Your goal:
Sift the listing for lines that hold the string "structure" and pull them out.

Material for the task:
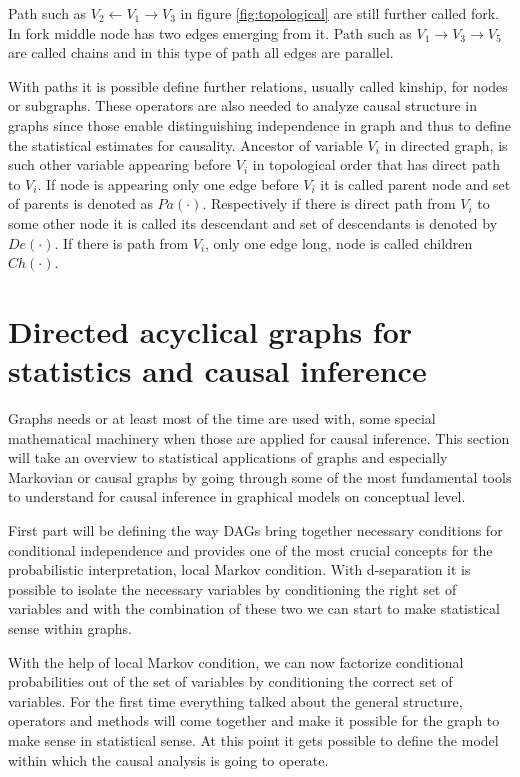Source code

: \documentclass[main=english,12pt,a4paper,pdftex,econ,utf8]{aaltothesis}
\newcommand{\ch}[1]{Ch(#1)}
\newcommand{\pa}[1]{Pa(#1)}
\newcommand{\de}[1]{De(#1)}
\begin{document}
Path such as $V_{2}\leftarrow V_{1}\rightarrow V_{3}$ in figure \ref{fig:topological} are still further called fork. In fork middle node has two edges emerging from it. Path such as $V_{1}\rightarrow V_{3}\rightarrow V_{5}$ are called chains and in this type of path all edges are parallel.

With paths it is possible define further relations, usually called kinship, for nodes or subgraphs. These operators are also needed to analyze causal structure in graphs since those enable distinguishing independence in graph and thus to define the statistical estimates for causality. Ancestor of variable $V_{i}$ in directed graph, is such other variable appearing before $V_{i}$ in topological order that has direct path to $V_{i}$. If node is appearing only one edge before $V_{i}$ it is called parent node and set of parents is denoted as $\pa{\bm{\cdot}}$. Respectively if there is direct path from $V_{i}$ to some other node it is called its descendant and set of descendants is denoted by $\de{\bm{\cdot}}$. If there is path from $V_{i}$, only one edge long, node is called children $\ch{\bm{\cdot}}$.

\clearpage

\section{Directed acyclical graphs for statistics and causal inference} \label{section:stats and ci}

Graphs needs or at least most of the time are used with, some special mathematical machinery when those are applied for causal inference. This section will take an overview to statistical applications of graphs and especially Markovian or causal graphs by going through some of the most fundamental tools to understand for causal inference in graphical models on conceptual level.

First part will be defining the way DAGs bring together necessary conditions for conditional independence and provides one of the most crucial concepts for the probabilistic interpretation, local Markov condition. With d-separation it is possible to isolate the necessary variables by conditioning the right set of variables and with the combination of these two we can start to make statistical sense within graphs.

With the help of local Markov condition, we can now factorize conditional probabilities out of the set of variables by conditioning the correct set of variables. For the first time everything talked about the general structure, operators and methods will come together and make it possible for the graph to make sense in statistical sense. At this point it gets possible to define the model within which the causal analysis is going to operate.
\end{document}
--
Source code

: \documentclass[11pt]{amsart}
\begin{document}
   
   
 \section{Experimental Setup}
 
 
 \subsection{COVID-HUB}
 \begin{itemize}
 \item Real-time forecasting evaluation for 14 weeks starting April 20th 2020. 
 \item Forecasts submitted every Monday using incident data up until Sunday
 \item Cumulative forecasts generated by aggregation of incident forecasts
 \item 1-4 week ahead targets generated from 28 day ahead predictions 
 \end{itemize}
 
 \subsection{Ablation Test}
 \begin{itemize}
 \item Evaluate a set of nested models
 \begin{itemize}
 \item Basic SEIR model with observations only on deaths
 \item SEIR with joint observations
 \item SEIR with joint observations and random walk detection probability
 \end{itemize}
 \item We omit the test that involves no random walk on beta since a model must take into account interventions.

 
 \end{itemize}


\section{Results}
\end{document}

Expected answer:
With paths it is possible define further relations, usually called kinship, for nodes or subgraphs. These operators are also needed to analyze causal structure in graphs since those enable distinguishing independence in graph and thus to define the statistical estimates for causality. Ancestor of variable $V_{i}$ in directed graph, is such other variable appearing before $V_{i}$ in topological order that has direct path to $V_{i}$. If node is appearing only one edge before $V_{i}$ it is called parent node and set of parents is denoted as $\pa{\bm{\cdot}}$. Respectively if there is direct path from $V_{i}$ to some other node it is called its descendant and set of descendants is denoted by $\de{\bm{\cdot}}$. If there is path from $V_{i}$, only one edge long, node is called children $\ch{\bm{\cdot}}$.
With the help of local Markov condition, we can now factorize conditional probabilities out of the set of variables by conditioning the correct set of variables. For the first time everything talked about the general structure, operators and methods will come together and make it possible for the graph to make sense in statistical sense. At this point it gets possible to define the model within which the causal analysis is going to operate.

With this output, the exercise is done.